Fresh options contracts on Compania de Minas Buenaventura S.A. (BVN) hit the market today with a September 18th expiration date. With 246 days until expiration, these newly listed puts and calls offer extended time value—a critical advantage for premium collectors seeking better compensation than shorter-dated contracts would provide.
The Call Option: Generating Income From Upside Caps
Let’s start with the bullish income strategy. A $35.00 strike call is currently bidding at $3.20. For investors already holding or planning to purchase BVN at the current market price of $34.20/share, selling this call as a covered call strategy locks in a total return of 11.70% if shares get called away at expiration (excluding dividends and commissions).
The $35.00 strike sits approximately 2% above current price levels—out-of-the-money territory. This positioning creates an interesting scenario: there’s a 43% probability the call expires worthless. If that occurs, the investor retains both the shares and the $3.20 premium collected, representing a 9.36% income boost or 13.89% annualized yield.
The trade-off is clear: capped upside potential if BVN rallies significantly beyond $35.00, versus guaranteed premium income if the stock stays below the strike.
The Put Strategy: Lowering Your Entry Cost
On the defensive side, a $34.00 strike put carries a $3.10 bid. Selling-to-open this put contract commits you to purchasing BVN shares at $34.00, but the premium collected reduces your effective cost basis to $30.90 (before commissions)—a meaningful discount versus today’s $34.20 market price.
The $34.00 strike is roughly 1% below current levels, making it slightly out-of-the-money. Analytics suggest a 59% probability this put expires worthless, allowing premium sellers to pocket the full $3.10 as income—translating to 9.12% return on the cash commitment or 13.53% annualized yield.
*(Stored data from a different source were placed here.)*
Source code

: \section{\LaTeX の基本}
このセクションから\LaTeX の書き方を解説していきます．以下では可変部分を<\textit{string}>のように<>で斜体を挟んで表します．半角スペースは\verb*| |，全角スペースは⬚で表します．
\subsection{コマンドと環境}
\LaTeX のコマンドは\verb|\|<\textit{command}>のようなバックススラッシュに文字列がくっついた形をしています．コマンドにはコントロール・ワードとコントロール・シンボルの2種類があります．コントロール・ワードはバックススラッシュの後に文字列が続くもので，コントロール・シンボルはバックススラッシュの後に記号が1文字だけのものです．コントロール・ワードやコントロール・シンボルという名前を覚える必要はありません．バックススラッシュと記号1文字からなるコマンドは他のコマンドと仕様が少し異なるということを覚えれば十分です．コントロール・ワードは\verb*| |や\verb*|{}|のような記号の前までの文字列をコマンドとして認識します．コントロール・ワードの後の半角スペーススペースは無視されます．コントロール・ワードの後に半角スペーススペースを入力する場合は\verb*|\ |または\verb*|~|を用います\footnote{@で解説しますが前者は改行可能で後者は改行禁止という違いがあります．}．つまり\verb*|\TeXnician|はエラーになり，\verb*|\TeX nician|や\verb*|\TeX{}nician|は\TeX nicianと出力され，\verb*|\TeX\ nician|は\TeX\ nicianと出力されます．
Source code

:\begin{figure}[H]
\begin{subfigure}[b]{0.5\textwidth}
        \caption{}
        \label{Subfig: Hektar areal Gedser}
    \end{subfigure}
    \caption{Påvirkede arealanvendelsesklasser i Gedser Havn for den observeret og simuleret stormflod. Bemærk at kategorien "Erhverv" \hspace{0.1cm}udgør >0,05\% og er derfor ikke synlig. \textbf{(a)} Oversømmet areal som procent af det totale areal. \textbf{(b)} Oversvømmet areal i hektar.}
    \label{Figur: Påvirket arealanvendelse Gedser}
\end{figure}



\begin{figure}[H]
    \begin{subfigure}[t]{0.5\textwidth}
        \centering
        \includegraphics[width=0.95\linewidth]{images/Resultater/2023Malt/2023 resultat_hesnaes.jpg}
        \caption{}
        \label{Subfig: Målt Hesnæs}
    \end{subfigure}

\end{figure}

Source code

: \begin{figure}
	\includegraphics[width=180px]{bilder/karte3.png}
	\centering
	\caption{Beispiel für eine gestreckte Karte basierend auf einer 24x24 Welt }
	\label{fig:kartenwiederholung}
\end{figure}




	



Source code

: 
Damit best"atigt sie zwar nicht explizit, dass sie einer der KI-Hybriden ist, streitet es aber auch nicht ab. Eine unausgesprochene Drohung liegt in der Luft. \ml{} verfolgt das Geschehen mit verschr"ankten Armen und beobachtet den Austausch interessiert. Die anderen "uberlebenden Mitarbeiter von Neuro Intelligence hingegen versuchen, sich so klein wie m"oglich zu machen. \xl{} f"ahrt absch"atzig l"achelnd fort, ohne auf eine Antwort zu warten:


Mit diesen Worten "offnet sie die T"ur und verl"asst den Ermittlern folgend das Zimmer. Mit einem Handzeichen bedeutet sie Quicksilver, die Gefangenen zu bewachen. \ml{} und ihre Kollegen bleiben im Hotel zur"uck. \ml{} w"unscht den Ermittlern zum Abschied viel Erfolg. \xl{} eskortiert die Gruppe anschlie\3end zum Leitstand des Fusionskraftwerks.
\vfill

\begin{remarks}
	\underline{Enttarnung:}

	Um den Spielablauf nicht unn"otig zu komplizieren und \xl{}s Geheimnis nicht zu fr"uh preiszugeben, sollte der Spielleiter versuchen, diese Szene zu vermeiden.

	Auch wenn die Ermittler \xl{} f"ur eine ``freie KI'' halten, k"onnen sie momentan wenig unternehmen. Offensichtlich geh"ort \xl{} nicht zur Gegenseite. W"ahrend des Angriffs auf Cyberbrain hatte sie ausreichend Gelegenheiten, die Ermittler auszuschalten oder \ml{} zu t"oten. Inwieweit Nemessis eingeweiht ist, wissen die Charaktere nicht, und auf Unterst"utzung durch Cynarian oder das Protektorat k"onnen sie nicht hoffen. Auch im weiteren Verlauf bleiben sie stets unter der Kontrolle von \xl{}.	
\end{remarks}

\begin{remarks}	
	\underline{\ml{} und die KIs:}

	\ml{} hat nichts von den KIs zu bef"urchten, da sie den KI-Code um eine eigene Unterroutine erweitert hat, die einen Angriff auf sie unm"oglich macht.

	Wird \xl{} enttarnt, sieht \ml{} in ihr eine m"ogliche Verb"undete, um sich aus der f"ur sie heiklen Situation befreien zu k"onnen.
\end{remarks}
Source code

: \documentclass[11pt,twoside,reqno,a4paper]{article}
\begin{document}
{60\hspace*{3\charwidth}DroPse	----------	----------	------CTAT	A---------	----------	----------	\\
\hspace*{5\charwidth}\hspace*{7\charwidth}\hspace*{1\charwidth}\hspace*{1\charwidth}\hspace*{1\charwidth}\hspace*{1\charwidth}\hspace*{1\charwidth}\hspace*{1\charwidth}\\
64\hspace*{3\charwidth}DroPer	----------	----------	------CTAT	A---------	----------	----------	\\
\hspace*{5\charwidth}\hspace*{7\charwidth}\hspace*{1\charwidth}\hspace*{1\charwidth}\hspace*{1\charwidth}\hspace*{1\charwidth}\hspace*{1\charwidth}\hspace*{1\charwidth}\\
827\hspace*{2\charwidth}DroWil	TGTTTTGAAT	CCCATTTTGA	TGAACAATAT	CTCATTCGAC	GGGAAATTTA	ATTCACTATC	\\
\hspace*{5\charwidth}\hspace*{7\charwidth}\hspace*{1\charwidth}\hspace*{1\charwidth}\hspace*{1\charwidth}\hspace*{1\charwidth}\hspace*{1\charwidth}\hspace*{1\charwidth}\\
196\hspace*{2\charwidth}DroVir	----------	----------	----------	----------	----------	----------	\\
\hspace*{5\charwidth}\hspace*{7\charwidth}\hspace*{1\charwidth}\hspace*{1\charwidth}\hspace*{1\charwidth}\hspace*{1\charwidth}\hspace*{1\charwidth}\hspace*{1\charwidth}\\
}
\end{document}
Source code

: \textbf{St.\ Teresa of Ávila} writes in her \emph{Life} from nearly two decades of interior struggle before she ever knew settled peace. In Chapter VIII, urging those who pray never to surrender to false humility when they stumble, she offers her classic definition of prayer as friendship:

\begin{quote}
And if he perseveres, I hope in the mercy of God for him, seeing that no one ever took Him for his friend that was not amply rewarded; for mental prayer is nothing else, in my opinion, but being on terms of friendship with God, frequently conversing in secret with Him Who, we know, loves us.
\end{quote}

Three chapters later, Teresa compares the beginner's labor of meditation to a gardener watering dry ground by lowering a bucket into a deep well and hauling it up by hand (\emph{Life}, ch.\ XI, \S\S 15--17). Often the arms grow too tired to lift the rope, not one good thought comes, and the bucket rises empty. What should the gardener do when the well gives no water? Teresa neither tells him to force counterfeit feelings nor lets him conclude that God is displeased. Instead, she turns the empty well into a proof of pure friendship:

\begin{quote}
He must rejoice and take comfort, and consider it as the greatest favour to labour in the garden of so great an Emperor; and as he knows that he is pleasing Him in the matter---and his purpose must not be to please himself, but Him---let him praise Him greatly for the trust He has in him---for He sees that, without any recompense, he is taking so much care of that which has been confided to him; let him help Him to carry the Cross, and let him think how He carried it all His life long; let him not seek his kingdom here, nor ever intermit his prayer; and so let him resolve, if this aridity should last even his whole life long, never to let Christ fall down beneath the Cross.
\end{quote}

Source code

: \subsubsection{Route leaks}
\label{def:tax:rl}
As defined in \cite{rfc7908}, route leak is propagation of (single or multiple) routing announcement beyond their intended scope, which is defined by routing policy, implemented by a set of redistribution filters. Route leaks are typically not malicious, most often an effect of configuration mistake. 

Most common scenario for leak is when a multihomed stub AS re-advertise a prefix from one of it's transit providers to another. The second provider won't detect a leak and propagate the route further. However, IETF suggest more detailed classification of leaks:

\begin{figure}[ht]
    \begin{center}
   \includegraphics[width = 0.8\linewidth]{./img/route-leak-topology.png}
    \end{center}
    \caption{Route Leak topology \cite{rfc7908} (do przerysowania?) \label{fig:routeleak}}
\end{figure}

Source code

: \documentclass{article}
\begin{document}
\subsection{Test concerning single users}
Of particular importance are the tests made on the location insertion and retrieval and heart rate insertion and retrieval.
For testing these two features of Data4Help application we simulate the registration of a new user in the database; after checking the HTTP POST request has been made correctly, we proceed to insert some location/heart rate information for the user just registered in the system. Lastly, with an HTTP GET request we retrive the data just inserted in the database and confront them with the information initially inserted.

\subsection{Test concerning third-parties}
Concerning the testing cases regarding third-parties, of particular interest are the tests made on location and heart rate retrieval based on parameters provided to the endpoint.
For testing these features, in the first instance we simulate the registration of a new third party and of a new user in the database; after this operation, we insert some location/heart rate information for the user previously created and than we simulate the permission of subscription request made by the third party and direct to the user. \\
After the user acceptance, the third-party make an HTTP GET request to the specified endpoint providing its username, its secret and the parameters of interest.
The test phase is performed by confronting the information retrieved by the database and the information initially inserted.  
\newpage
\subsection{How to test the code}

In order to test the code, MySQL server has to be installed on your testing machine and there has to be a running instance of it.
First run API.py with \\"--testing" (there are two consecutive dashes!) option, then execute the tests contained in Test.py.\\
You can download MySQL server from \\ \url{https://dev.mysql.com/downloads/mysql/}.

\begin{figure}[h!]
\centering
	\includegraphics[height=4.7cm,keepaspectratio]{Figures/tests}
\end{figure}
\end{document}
Volatility Context: Pricing Expectations
Both options reflect elevated implied volatility. The put shows 50% IV while the call prices at 51%, compared to BVN’s actual 12-month trailing volatility of 39%. This spread suggests the market is pricing in meaningful price swings over the next nine months—important context when evaluating whether these income-generating strategies align with your risk tolerance and market outlook.
Weighing Your Options
The choice between puts and calls depends on your outlook. Call sellers cap upside but collect premium immediately, while put sellers lower their effective entry point but accept assignment risk if BVN declines sharply. Both strategies reward time decay and reduced volatility, with September 18th providing ample runway to benefit from those dynamics.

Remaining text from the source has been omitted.